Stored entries
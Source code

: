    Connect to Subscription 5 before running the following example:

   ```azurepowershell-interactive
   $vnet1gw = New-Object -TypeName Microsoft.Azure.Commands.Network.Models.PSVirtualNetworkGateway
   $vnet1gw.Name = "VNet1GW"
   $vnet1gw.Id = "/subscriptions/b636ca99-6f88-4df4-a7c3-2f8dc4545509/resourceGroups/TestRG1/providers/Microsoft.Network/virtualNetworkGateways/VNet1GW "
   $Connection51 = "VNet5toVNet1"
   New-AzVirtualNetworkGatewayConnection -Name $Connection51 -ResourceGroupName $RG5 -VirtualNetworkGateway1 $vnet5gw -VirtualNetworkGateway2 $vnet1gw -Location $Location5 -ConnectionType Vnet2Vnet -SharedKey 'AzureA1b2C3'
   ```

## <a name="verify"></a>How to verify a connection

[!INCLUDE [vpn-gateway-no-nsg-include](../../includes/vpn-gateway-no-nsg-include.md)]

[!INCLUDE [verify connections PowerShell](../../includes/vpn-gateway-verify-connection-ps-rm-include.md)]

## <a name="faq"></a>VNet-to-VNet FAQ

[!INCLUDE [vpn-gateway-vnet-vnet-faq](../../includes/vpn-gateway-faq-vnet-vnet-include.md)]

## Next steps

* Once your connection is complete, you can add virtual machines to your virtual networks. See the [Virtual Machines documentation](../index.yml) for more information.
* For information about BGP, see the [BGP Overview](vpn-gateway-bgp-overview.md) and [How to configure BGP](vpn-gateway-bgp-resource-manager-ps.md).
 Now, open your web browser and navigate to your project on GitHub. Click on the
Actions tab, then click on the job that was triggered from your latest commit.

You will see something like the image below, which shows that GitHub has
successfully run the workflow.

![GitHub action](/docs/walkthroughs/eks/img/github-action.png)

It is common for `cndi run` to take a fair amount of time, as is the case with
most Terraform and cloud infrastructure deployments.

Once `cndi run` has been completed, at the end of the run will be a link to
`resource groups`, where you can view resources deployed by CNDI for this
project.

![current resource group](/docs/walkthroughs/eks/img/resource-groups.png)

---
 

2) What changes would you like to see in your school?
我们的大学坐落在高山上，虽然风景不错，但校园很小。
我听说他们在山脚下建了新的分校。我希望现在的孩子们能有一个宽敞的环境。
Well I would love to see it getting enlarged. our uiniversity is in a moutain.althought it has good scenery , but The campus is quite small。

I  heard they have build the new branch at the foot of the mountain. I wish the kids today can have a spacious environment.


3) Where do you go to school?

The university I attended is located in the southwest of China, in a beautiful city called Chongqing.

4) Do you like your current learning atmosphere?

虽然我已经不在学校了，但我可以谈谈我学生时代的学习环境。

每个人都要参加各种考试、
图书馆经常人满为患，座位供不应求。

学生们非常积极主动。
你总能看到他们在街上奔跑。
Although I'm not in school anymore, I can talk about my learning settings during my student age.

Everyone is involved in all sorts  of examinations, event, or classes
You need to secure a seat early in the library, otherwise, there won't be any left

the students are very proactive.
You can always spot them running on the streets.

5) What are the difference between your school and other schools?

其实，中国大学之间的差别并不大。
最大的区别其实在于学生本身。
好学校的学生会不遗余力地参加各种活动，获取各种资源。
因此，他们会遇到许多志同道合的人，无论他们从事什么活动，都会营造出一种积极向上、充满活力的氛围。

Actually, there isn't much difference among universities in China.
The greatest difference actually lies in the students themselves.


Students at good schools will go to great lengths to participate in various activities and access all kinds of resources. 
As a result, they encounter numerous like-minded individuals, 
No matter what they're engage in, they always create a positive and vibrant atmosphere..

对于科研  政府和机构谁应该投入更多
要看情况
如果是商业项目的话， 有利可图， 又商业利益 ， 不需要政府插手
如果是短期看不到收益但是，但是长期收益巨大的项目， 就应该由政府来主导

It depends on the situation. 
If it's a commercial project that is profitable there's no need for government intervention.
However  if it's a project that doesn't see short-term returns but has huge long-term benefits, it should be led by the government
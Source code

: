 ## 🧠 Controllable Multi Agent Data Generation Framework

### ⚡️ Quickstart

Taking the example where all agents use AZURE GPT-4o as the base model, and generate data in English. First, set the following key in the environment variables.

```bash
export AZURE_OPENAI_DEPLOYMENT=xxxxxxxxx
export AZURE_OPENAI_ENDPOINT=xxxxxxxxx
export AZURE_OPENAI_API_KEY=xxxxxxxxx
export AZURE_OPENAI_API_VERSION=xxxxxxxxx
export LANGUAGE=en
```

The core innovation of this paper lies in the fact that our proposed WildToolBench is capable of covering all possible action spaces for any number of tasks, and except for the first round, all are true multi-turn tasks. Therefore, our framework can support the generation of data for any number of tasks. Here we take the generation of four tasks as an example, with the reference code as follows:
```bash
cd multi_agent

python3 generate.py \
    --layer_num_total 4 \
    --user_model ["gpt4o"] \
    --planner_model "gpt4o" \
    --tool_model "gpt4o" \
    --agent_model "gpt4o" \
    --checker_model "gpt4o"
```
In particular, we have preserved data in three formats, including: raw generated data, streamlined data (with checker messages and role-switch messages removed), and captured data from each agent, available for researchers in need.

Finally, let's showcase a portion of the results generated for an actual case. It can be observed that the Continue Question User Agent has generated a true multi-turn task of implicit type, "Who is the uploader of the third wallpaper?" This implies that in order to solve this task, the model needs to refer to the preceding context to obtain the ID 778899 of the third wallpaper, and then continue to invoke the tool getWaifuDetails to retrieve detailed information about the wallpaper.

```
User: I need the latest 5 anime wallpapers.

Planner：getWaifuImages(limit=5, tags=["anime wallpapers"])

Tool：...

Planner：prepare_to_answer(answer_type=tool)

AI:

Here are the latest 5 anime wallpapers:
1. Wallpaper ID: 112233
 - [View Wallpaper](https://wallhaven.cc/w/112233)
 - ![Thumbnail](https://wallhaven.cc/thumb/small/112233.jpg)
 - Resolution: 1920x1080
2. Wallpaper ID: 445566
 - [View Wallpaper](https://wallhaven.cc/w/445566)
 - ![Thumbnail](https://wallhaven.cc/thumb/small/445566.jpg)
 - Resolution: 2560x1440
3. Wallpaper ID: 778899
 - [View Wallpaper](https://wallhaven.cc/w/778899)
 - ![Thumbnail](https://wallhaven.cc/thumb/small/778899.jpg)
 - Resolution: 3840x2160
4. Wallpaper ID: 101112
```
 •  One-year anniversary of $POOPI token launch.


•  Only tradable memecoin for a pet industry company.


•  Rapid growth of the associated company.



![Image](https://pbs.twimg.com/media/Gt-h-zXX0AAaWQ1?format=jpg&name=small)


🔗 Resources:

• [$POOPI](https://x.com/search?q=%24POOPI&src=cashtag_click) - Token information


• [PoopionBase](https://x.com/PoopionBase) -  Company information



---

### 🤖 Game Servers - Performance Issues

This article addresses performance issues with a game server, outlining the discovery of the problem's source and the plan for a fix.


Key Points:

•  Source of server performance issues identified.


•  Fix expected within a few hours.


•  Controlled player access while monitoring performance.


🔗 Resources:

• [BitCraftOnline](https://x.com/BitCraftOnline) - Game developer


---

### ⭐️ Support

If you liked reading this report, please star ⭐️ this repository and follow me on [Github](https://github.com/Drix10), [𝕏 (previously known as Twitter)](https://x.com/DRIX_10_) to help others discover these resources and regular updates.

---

▶ _To do_:
Search the entries for "always" and copy each matching line.

▶ _Exercise response_:
You can always spot them running on the streets.
No matter what they're engage in, they always create a positive and vibrant atmosphere..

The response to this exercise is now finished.